Fengshui of the Afterlife
Chinese rulers attached great importance to their mausoleums, which reflected a belief in an afterlife while also affirming their authority. They feature richly decorated stone statues, carvings, and tiles with dragon motifs while incorporating traditional Chinese geomancy and fengshui theory, or Chinese hierarchical rules, to commemorate spirits of the dead. The Eastern Qing Tombs are a unique testimony to the development of the Qing Dynasty’s funerary architecture, as well as to the architectural traditions of the last feudal dynasty in China.
Emperors Xiao Ling and Kangxi
At the center of the Eastern Qing tomb complex lies the tomb of Xiao Ling (r. 1638-1661), the first tomb to be constructed and one which exerted much influence over the tombs to follow. The Tomb of Xiao Ling is the most elaborate at the tomb complex, and set forth a basic layout of three sections: spirit way, palaces, and offering kitchens. The Jingling Tomb of Emperor Kangxi (r. 1661-1722), widely regarded as the greatest emperor of the Qing Dynasty, also lies amongst the Eastern Qing Tombs, though modest in comparisons to the Tomb of Xiao Ling.
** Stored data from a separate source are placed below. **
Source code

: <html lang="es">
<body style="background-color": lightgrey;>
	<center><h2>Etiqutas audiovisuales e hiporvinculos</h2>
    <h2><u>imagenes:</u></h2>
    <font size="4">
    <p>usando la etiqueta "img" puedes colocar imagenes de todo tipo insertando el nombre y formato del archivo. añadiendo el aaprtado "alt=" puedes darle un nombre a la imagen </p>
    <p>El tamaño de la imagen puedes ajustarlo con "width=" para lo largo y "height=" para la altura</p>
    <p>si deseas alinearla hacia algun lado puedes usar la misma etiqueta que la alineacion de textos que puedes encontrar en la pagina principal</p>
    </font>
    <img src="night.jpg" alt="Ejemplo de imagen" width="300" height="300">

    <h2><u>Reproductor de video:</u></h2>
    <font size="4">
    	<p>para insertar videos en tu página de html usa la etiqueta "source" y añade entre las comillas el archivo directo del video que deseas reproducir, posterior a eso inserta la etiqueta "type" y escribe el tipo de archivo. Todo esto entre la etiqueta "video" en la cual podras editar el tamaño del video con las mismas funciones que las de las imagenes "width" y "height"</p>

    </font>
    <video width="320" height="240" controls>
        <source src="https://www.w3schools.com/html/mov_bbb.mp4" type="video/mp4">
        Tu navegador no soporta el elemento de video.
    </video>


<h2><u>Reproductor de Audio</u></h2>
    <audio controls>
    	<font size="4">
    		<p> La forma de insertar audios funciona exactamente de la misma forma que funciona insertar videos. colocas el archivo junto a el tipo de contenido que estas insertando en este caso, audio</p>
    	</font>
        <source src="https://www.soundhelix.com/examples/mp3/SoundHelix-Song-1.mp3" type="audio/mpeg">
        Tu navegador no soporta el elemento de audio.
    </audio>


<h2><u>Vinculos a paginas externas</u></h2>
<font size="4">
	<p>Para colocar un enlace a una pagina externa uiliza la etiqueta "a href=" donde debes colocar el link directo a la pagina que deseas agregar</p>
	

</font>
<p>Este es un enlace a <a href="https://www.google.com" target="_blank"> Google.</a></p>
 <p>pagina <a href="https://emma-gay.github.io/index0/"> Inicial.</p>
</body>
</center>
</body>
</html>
In November 2012, the Scottish Ten team digitally documented the Eastern Qing Tombs in collaboration with the State Administration of Cultural Heritage (SACH), the Chinese Academy of Cultural Heritage (CACH) and the Cultural Relics Department at the Eastern Qing Tombs. The international capture team of Historic Scotland, the Digital Design Studio at The Glasgow School of Art, and CyArk utilized terrestrial laser scanners as well as a mobile mapping system from Topcon to document the site over the course of 4 weeks.